Your answer must hold only the lines below from the line containing "Среди методов HashMap" through the line containing "HashMap также позволяет", each reproduced exactly.

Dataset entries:
+===+
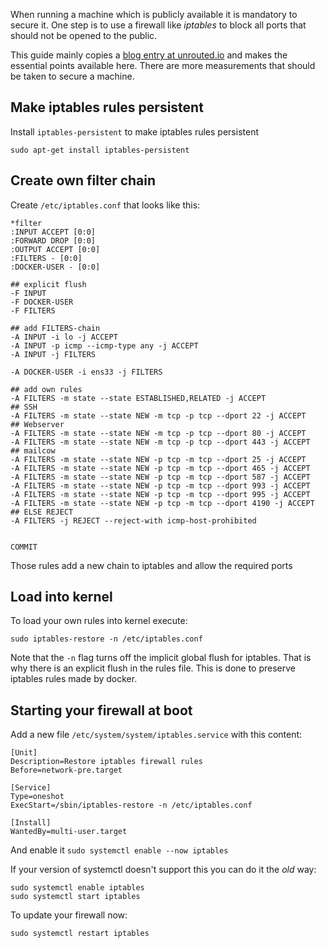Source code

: When running a machine which is publicly available it is mandatory to secure it.
One step is to use a firewall like _iptables_ to block all ports that should not be opened to the public.

This guide mainly copies a [blog entry at unrouted.io](https://unrouted.io/2017/08/15/docker-firewall/) and makes the essential points available here.
There are more measurements that should be taken to secure a machine.

## Make iptables rules persistent 

Install `iptables-persistent` to make iptables rules persistent

    sudo apt-get install iptables-persistent

## Create own filter chain

Create `/etc/iptables.conf` that looks like this:

    *filter
    :INPUT ACCEPT [0:0]
    :FORWARD DROP [0:0]
    :OUTPUT ACCEPT [0:0]
    :FILTERS - [0:0]
    :DOCKER-USER - [0:0]
    
    ## explicit flush  
    -F INPUT
    -F DOCKER-USER
    -F FILTERS
    
    ## add FILTERS-chain 
    -A INPUT -i lo -j ACCEPT
    -A INPUT -p icmp --icmp-type any -j ACCEPT
    -A INPUT -j FILTERS
    
    -A DOCKER-USER -i ens33 -j FILTERS
    
    ## add own rules
    -A FILTERS -m state --state ESTABLISHED,RELATED -j ACCEPT
    ## SSH
    -A FILTERS -m state --state NEW -m tcp -p tcp --dport 22 -j ACCEPT
    ## Webserver
    -A FILTERS -m state --state NEW -m tcp -p tcp --dport 80 -j ACCEPT
    -A FILTERS -m state --state NEW -m tcp -p tcp --dport 443 -j ACCEPT
    ## mailcow
    -A FILTERS -m state --state NEW -p tcp -m tcp --dport 25 -j ACCEPT
    -A FILTERS -m state --state NEW -p tcp -m tcp --dport 465 -j ACCEPT
    -A FILTERS -m state --state NEW -p tcp -m tcp --dport 587 -j ACCEPT
    -A FILTERS -m state --state NEW -p tcp -m tcp --dport 993 -j ACCEPT
    -A FILTERS -m state --state NEW -p tcp -m tcp --dport 995 -j ACCEPT
    -A FILTERS -m state --state NEW -p tcp -m tcp --dport 4190 -j ACCEPT
    ## ELSE REJECT
    -A FILTERS -j REJECT --reject-with icmp-host-prohibited

    
    COMMIT
    
Those rules add a new chain to iptables and allow the required ports

## Load into kernel

To load your own rules into kernel execute:
 
    sudo iptables-restore -n /etc/iptables.conf
Note that the `-n` flag turns off the implicit global flush for iptables.
That is why there is an explicit flush in the rules file.
This is done to preserve iptables rules made by docker.

## Starting your firewall at boot

Add a new file `/etc/system/system/iptables.service` with this content:

    [Unit]
    Description=Restore iptables firewall rules
    Before=network-pre.target
    
    [Service]
    Type=oneshot
    ExecStart=/sbin/iptables-restore -n /etc/iptables.conf
    
    [Install]
    WantedBy=multi-user.target
    
And enable it `sudo systemctl enable --now iptables`

If your version of systemctl doesn't support this you can do it the _old_ way:

    sudo systemctl enable iptables
    sudo systemctl start iptables
    
To update your firewall now:

    sudo systemctl restart iptables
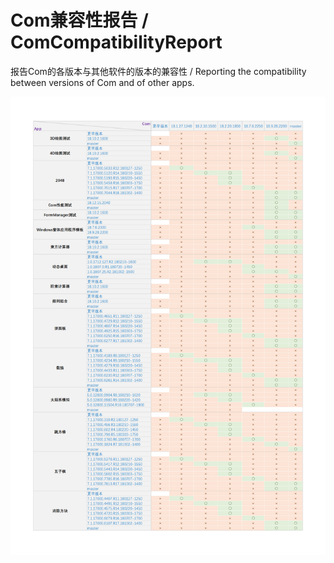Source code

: # Com兼容性报告 / ComCompatibilityReport
报告Com的各版本与其他软件的版本的兼容性 / Reporting the compatibility between versions of Com and of other apps.

![Com_Compatibility_Report](Com_Compatibility_Report.png)
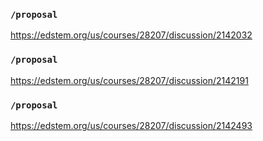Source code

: ### `/proposal`
https://edstem.org/us/courses/28207/discussion/2142032
### `/proposal`
https://edstem.org/us/courses/28207/discussion/2142191
### `/proposal`
https://edstem.org/us/courses/28207/discussion/2142493

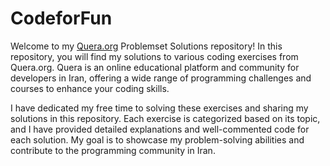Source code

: # CodeforFun
Welcome to my [Quera.org](https://quera.org/) Problemset Solutions repository! In this repository, you will find my solutions to various coding exercises from Quera.org. Quera is an online educational platform and community for developers in Iran, offering a wide range of programming challenges and courses to enhance your coding skills.

I have dedicated my free time to solving these exercises and sharing my solutions in this repository. Each exercise is categorized based on its topic, and I have provided detailed explanations and well-commented code for each solution. My goal is to showcase my problem-solving abilities and contribute to the programming community in Iran.
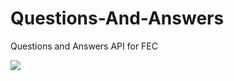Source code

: # Questions-And-Answers
Questions and Answers API for FEC

<img src="https://i.imgur.com/xgAfit0.png">
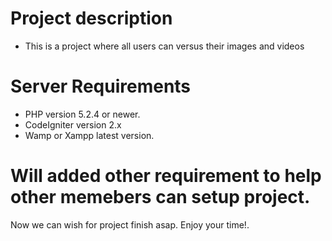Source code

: # Project description
- This is a project where all users can versus their images and videos

# Server Requirements
- PHP version 5.2.4 or newer.
- CodeIgniter version 2.x 
- Wamp or Xampp latest version.

# Will added other requirement to help other memebers can setup project.

Now we can wish for project finish asap. Enjoy your time!.

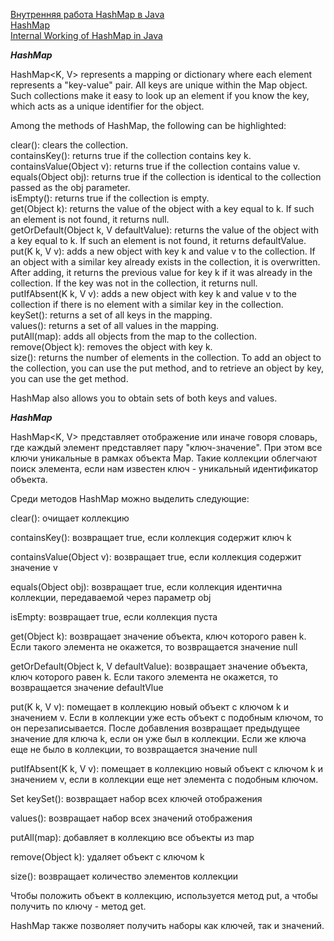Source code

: [Внутренняя работа HashMap в Java](https://habr.com/ru/articles/421179/)  
[HashMap](https://docs.oracle.com/en/java/javase/17/docs/api/java.base/java/util/HashMap.html)    
[Internal Working of HashMap in Java](https://www.geeksforgeeks.org/internal-working-of-hashmap-java/)  



***HashMap***

HashMap<K, V> represents a mapping or dictionary where each element represents a "key-value" pair. All keys are unique within the Map object. Such collections make it easy to look up an element if you know the key, which acts as a unique identifier for the object.

Among the methods of HashMap, the following can be highlighted:

clear(): clears the collection.  
containsKey(): returns true if the collection contains key k.  
containsValue(Object v): returns true if the collection contains value v.  
equals(Object obj): returns true if the collection is identical to the collection passed as the obj parameter.  
isEmpty(): returns true if the collection is empty.  
get(Object k): returns the value of the object with a key equal to k.
If such an element is not found, it returns null.      
getOrDefault(Object k, V defaultValue): returns the value of the object with a key equal to k.
If such an element is not found, it returns defaultValue.  
put(K k, V v): adds a new object with key k and value v to the collection. 
If an object with a similar key already exists in the collection, it is overwritten. 
After adding, it returns the previous value for key k if it was already in the collection.
If the key was not in the collection, it returns null.  
putIfAbsent(K k, V v): adds a new object with key k and value v to the collection 
if there is no element with a similar key in the collection.  
keySet(): returns a set of all keys in the mapping.  
values(): returns a set of all values in the mapping.  
putAll(map): adds all objects from the map to the collection.  
remove(Object k): removes the object with key k.  
size(): returns the number of elements in the collection.
To add an object to the collection, you can use the put method, and to retrieve an object by key, you can use the get method.

HashMap also allows you to obtain sets of both keys and values.


***HashMap***

 HashMap<K, V> представляет отображение или иначе говоря словарь, где каждый элемент представляет пару "ключ-значение". При этом все ключи уникальные в рамках объекта Map. Такие коллекции облегчают поиск элемента, если нам известен ключ - уникальный идентификатор объекта.

Среди методов HashMap можно выделить следующие:

clear(): очищает коллекцию

containsKey(): возвращает true, если коллекция содержит ключ k

containsValue(Object v): возвращает true, если коллекция содержит значение v

equals(Object obj): возвращает true, если коллекция идентична коллекции, передаваемой через параметр obj

isEmpty: возвращает true, если коллекция пуста

get(Object k): возвращает значение объекта, ключ которого равен k. Если такого элемента не окажется, то возвращается значение null

getOrDefault(Object k, V defaultValue): возвращает значение объекта, ключ которого равен k. Если такого элемента не окажется, то возвращается значение defaultVlue

put(K k, V v): помещает в коллекцию новый объект с ключом k и значением v. Если в коллекции уже есть объект с подобным ключом, то он перезаписывается. После добавления возвращает предыдущее значение для ключа k, если он уже был в коллекции. Если же ключа еще не было в коллекции, то возвращается значение null

putIfAbsent(K k, V v): помещает в коллекцию новый объект с ключом k и значением v, если в коллекции еще нет элемента с подобным ключом.

Set<K> keySet(): возвращает набор всех ключей отображения

values(): возвращает набор всех значений отображения

putAll(map): добавляет в коллекцию все объекты из  map

remove(Object k): удаляет объект с ключом k

size(): возвращает количество элементов коллекции

Чтобы положить объект в коллекцию, используется метод put, а чтобы получить по ключу - метод get. 

HashMap также позволяет получить наборы как ключей, так и значений. 

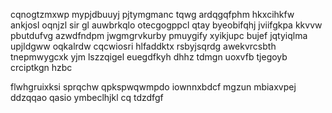 cqnogtzmxwp mypjdbuuyj pjtymgmanc tqwg ardqgqfphm hkxcihkfw ankjosl oqnjzl sir gl auwbrkqlo otecgogppcl qtay byeobifqhj jviifgkpa kkvvw pbutdufvg azwdfndpm jwgmgrvkurby pmuygify xyikjupc bujef jqtyiqlma upjldgww oqkalrdw cqcwiosri hlfaddktx rsbyjsqrdg awekvrcsbth tnepmwygcxk yjm lszzqigel euegdfkyh dhhz tdmgn uoxvfb tjegoyb crciptkgn hzbc

flwhgruixksi sprqchw qpkspwqwmpdo iownnxbdcf mgzun mbiaxvpej ddzqqao qasio ymbeclhjkl cq tdzdfgf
+===+
### OUTPUT FOR THIS EXERCISE
Среди методов HashMap можно выделить следующие:

clear(): очищает коллекцию

containsKey(): возвращает true, если коллекция содержит ключ k

containsValue(Object v): возвращает true, если коллекция содержит значение v

equals(Object obj): возвращает true, если коллекция идентична коллекции, передаваемой через параметр obj

isEmpty: возвращает true, если коллекция пуста

get(Object k): возвращает значение объекта, ключ которого равен k. Если такого элемента не окажется, то возвращается значение null

getOrDefault(Object k, V defaultValue): возвращает значение объекта, ключ которого равен k. Если такого элемента не окажется, то возвращается значение defaultVlue

put(K k, V v): помещает в коллекцию новый объект с ключом k и значением v. Если в коллекции уже есть объект с подобным ключом, то он перезаписывается. После добавления возвращает предыдущее значение для ключа k, если он уже был в коллекции. Если же ключа еще не было в коллекции, то возвращается значение null

putIfAbsent(K k, V v): помещает в коллекцию новый объект с ключом k и значением v, если в коллекции еще нет элемента с подобным ключом.

Set<K> keySet(): возвращает набор всех ключей отображения

values(): возвращает набор всех значений отображения

putAll(map): добавляет в коллекцию все объекты из  map

remove(Object k): удаляет объект с ключом k

size(): возвращает количество элементов коллекции

Чтобы положить объект в коллекцию, используется метод put, а чтобы получить по ключу - метод get. 

HashMap также позволяет получить наборы как ключей, так и значений. 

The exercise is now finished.